Stage 3: Rule Engine. Deterministic rules evaluate patterns that are known and absolute. Block all transactions from sanctioned countries. Flag any card used in two countries within 30 minutes. Reject transactions where the amount exceeds 10 times the user's average. Rules are fast (microsecond evaluation), explainable (you can tell the customer exactly why their transaction was blocked), and have zero false negatives for the patterns they cover.

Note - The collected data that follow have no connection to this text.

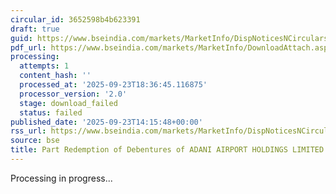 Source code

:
 ```yaml
---
circular_id: 3652598b4b623391
draft: true
guid: https://www.bseindia.com/markets/MarketInfo/DispNoticesNCirculars.aspx?Noticeid={3F4B4F48-41BD-4346-A130-4FFA68F9C712}&noticeno=20250923-66&dt=09/23/2025&icount=66&totcount=84&flag=0
pdf_url: https://www.bseindia.com/markets/MarketInfo/DownloadAttach.aspx?id=20250923-66&attachedId=
processing:
  attempts: 1
  content_hash: ''
  processed_at: '2025-09-23T18:36:45.116875'
  processor_version: '2.0'
  stage: download_failed
  status: failed
published_date: '2025-09-23T14:15:48+00:00'
rss_url: https://www.bseindia.com/markets/MarketInfo/DispNoticesNCirculars.aspx?Noticeid={3F4B4F48-41BD-4346-A130-4FFA68F9C712}&noticeno=20250923-66&dt=09/23/2025&icount=66&totcount=84&flag=0
source: bse
title: Part Redemption of Debentures of ADANI AIRPORT HOLDINGS LIMITED
---
```


Processing in progress... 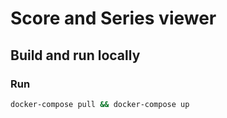 # Score and Series viewer

## Build and run locally

### Run

```bash
docker-compose pull && docker-compose up
```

Stage 4: ML Model Scoring. The ML model receives the enriched feature vector and computes a fraud probability between 0.0 and 1.0. This is typically a gradient-boosted tree model (XGBoost, LightGBM) served via a low-latency inference service. Tree models are preferred over neural networks for this stage because they offer sub-5ms inference time, handle tabular features well, and are easier to interpret. The model catches complex patterns that rules cannot express: the subtle combination of a slightly unusual amount, a merchant in a rarely-visited category, and a device fingerprint that has changed one field.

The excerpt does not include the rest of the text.